Es meldeten sich zahlreiche Zeugen, die Elizabeth Short in dieser Nacht und in den Tagen danach noch lebend gesehen haben wollten. Doch keine dieser Aussagen ließ sich verifizieren. Es waren alles Einzelsichtungen an unterschiedlichen Orten in und rund um Los Angeles. Es fanden sich keine zwei Personen, die sie unabhängig voneinander zur gleichen Zeit am gleichen Ort beobachtet hatten.

Die Ermittler spekulierten, ob Elizabeth Short ihrem Mörder bereits am Abend des 9. Januar 1947 in die Hände fiel und deshalb entgegen ihren sonstigen Gewohnheiten komplett von der Bildfläche verschwand. Hatte er die Frau also eingesperrt und womöglich tagelang gefoltert? Dafür sprach, dass man Shorts Koffer später im Busbahnhof fand, ohne dass etwas zu fehlen schien. Die als eitel geltende Frau sollte also mehrere Tage ihre Kleider nicht gewechselt haben? Das war schwer zu glauben.

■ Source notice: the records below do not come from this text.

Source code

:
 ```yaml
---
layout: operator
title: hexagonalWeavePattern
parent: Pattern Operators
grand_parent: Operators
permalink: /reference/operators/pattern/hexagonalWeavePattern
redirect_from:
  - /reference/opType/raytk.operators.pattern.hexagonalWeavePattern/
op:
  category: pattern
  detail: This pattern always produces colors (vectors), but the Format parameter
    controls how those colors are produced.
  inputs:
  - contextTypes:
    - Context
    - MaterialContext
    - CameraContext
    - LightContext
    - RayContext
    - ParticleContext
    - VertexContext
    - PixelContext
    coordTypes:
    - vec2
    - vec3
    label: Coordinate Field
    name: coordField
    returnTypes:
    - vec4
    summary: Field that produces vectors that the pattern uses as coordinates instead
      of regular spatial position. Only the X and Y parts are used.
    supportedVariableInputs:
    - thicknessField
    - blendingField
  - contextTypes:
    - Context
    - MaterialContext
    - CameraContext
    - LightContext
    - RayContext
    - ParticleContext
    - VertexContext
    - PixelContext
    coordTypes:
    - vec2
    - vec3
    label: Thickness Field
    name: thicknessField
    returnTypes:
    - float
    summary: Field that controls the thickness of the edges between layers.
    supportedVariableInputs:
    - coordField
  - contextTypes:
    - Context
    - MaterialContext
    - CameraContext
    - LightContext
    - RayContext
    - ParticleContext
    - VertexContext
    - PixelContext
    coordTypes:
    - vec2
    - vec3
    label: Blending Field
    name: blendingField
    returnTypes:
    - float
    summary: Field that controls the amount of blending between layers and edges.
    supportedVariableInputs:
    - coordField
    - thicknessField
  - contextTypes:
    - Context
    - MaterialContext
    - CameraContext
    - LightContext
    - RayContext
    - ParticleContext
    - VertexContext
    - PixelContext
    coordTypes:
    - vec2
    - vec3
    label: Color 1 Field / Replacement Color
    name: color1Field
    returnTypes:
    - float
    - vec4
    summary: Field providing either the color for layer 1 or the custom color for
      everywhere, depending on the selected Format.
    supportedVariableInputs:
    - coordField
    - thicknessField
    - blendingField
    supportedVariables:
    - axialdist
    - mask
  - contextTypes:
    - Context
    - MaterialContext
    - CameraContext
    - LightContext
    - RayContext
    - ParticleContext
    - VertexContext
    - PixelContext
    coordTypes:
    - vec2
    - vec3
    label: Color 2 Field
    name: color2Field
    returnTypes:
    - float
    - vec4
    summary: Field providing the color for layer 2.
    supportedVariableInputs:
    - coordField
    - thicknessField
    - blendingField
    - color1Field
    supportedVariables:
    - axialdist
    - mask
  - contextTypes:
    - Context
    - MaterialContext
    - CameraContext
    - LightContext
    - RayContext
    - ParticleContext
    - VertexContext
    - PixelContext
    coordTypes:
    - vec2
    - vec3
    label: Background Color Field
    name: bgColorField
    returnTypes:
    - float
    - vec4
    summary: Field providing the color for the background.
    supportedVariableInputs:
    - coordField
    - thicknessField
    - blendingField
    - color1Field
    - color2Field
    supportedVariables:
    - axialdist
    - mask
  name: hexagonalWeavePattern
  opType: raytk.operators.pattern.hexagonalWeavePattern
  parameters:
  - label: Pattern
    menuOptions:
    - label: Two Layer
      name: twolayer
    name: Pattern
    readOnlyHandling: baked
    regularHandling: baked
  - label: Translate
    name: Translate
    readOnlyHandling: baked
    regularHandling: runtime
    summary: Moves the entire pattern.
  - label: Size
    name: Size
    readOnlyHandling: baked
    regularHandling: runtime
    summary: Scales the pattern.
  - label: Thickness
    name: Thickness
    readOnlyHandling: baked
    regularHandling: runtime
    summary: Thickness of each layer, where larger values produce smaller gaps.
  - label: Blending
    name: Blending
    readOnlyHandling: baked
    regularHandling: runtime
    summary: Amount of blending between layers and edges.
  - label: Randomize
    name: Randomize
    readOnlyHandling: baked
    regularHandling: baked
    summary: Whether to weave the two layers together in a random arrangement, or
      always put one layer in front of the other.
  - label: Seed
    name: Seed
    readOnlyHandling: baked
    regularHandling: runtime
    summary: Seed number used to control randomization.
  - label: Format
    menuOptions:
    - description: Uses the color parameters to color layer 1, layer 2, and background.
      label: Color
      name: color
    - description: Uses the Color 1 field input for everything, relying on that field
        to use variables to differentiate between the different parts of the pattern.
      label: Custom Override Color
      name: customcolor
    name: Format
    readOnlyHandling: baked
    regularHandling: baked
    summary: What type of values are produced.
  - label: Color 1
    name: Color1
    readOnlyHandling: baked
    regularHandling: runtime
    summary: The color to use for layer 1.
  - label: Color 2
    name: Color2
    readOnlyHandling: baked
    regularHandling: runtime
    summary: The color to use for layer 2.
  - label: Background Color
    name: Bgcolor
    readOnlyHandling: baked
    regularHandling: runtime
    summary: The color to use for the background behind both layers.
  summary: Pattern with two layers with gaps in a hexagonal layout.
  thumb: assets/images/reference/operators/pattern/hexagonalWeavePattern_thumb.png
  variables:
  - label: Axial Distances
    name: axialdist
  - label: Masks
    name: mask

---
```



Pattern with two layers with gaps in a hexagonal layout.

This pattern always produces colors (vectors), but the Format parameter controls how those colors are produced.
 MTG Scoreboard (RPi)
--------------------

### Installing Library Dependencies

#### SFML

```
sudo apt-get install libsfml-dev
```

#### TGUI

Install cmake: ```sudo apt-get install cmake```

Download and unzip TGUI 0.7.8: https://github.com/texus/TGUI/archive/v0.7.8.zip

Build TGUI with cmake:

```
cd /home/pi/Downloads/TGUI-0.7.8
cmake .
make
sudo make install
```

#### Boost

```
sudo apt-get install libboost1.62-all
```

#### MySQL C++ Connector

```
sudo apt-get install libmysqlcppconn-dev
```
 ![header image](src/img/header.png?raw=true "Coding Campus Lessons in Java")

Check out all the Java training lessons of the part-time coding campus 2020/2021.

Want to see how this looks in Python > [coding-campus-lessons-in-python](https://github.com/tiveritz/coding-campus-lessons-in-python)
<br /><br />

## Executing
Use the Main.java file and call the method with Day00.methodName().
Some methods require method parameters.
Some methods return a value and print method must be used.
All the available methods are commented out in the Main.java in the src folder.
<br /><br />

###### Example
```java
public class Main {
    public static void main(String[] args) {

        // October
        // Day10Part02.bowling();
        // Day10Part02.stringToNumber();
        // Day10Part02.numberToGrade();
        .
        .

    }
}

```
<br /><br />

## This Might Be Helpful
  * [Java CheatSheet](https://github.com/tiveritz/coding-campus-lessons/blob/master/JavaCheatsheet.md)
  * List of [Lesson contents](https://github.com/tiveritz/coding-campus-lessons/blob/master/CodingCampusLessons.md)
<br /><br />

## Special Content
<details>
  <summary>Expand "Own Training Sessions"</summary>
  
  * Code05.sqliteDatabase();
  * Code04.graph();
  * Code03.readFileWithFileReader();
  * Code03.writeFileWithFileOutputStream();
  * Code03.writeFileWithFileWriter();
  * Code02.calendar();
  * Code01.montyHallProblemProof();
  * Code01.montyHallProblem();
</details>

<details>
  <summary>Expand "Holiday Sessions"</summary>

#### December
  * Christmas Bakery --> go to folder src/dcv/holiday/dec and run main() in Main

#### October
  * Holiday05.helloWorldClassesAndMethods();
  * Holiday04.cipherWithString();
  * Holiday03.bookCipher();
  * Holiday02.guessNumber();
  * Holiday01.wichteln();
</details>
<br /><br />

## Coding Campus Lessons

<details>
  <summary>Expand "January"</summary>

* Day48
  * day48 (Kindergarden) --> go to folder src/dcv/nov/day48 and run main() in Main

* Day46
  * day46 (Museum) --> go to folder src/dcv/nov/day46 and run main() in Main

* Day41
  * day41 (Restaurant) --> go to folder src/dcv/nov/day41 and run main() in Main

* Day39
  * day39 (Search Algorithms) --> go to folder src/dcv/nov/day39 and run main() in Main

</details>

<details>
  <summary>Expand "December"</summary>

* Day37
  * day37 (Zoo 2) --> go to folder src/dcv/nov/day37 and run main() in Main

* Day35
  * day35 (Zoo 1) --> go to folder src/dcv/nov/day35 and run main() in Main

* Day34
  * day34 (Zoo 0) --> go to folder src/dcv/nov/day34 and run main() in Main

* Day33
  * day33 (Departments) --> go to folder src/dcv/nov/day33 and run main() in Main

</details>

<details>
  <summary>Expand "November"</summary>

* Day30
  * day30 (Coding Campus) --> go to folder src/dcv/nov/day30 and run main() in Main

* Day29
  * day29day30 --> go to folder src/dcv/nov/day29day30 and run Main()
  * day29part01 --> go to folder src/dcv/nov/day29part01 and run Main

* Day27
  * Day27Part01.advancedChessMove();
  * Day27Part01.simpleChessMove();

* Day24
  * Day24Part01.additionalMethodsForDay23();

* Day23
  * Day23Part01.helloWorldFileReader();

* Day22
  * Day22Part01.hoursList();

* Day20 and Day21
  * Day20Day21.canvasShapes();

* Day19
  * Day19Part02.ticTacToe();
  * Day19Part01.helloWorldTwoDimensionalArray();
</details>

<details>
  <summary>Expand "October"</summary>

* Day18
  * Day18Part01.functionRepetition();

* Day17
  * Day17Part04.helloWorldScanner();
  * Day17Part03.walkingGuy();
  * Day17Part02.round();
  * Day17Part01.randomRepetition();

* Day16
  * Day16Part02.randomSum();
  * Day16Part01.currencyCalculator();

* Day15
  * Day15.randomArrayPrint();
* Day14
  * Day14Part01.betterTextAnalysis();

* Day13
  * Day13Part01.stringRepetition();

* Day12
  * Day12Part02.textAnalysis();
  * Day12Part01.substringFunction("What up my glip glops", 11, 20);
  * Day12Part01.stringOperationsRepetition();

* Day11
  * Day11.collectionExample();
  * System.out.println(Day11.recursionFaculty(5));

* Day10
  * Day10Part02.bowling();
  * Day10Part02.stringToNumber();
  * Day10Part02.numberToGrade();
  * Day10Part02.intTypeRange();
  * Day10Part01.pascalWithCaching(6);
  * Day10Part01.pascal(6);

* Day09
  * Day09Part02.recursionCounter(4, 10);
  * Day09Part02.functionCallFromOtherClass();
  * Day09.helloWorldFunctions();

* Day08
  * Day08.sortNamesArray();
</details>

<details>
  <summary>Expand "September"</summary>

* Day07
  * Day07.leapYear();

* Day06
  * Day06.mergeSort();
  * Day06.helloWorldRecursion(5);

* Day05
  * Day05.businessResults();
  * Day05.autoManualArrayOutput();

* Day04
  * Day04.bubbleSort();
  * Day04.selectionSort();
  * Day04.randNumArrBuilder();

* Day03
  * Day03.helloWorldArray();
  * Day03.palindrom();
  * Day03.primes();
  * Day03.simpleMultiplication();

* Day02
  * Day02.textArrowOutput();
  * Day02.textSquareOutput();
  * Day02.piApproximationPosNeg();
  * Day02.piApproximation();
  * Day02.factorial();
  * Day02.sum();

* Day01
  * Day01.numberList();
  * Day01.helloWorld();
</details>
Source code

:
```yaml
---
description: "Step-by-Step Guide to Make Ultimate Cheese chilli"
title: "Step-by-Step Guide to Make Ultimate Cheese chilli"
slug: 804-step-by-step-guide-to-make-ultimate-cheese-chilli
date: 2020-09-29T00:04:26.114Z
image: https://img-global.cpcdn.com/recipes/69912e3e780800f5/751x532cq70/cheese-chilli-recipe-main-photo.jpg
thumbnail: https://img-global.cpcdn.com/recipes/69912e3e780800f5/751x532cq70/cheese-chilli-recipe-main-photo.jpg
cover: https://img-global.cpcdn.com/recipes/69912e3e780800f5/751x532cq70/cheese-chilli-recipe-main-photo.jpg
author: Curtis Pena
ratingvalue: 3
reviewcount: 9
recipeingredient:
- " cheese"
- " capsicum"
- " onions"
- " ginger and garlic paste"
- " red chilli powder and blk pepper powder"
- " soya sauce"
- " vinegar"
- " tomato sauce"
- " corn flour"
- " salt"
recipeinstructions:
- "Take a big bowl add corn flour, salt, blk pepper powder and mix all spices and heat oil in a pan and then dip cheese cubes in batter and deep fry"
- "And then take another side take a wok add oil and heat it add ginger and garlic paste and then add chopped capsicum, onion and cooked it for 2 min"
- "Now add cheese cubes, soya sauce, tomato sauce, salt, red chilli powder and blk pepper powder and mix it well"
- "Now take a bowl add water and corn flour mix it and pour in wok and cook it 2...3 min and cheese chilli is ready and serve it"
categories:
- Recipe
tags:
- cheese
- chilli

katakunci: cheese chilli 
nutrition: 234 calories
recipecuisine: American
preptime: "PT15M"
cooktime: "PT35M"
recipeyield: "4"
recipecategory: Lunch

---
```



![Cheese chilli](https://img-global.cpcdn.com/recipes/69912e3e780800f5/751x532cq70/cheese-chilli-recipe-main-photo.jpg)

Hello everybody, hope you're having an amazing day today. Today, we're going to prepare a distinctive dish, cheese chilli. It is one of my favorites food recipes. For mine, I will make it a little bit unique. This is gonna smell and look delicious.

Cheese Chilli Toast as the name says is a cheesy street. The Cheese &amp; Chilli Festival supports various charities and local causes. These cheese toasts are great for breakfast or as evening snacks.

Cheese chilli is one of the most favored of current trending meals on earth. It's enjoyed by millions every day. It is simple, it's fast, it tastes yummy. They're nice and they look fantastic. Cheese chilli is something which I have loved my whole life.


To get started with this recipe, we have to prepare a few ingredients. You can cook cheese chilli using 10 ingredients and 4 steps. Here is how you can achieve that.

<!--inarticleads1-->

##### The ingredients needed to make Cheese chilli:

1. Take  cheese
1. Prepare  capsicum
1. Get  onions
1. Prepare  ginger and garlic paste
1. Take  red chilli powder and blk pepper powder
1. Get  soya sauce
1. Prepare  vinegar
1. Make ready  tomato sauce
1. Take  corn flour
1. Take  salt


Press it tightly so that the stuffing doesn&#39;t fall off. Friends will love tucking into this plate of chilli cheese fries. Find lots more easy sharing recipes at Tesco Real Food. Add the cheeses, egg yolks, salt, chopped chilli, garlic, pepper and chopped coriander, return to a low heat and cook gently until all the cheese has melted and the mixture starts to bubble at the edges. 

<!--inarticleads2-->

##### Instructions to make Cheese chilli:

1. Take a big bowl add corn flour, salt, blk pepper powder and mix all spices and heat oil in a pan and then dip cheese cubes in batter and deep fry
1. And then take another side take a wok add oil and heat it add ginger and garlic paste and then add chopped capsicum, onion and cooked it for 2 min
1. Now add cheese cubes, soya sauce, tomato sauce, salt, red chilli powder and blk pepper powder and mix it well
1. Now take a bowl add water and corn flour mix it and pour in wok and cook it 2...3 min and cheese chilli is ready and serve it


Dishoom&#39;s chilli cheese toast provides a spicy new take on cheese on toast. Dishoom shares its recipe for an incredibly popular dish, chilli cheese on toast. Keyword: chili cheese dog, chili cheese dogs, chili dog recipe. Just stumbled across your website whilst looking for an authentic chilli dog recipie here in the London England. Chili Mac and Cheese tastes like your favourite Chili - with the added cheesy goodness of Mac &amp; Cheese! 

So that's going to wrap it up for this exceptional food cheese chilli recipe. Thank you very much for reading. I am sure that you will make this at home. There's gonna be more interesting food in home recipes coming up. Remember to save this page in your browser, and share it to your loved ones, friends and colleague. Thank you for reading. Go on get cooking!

Ein geheimnisvolles Päckchen

Ihr Gepäck gab den Ermittlern noch in anderer Hinsicht Rätsel auf. Einige Reporter hatten die Koffer als Erste aufgespürt. Sie übergaben das Beweismaterial umgehend an die Polizei. Sie behaupteten, sie hätten den Inhalt nicht angerührt. Einige Tage später traf beim »Los Angeles Examiner« ein Päckchen ohne Absender ein. Der Inhalt war brisant. Neben einem Schreiben enthielt es Shorts Geburtsurkunde, ihre Sozialversicherungskarte, die Todesanzeige von Matt Gordon, zahlreiche Schnappschüsse und ein Adressbuch mit den Namen von rund 75 Männern.

Das Packpapier war mit Benzin behandelt worden – eine bei Kriminellen beliebte Methode, um jegliche Fingerabdrücke abzuwaschen. Im ersten Augenblick deutete alles darauf hin, dass das Paket von Elizabeth Shorts Mörder stammte. Aber die Ermittler konnten nicht ausschließen, dass einer der Reporter die Gegenstände aus ihren Koffern entwendet hatte, bevor man sie der Polizei übergab. Ein anonymes Päckchen vom vermeintlichen Mörder garantierte schließlich eine hohe Auflage.

Das Adressbuch

Die Polizei überprüfte die Namen im Adressbuch und konnten die meisten unbekannten Personen auf den Fotos ermitteln. Sie alle erzählten die gleiche Geschichte. Sie hatten Elizabeth Short abends irgendwo auf dem Hollywood Boulevard oder in einem Nachtklub kennengelernt. Sie hatten sie zu ein paar Drinks oder einer Mahlzeit eingeladen. Als sie dann merkten, dass die Begegnung nicht auf ein anschließendes Schäferstündchen hinauslief, verloren sie rasch das Interesse. Sie sahen Elizabeth Short nie wieder.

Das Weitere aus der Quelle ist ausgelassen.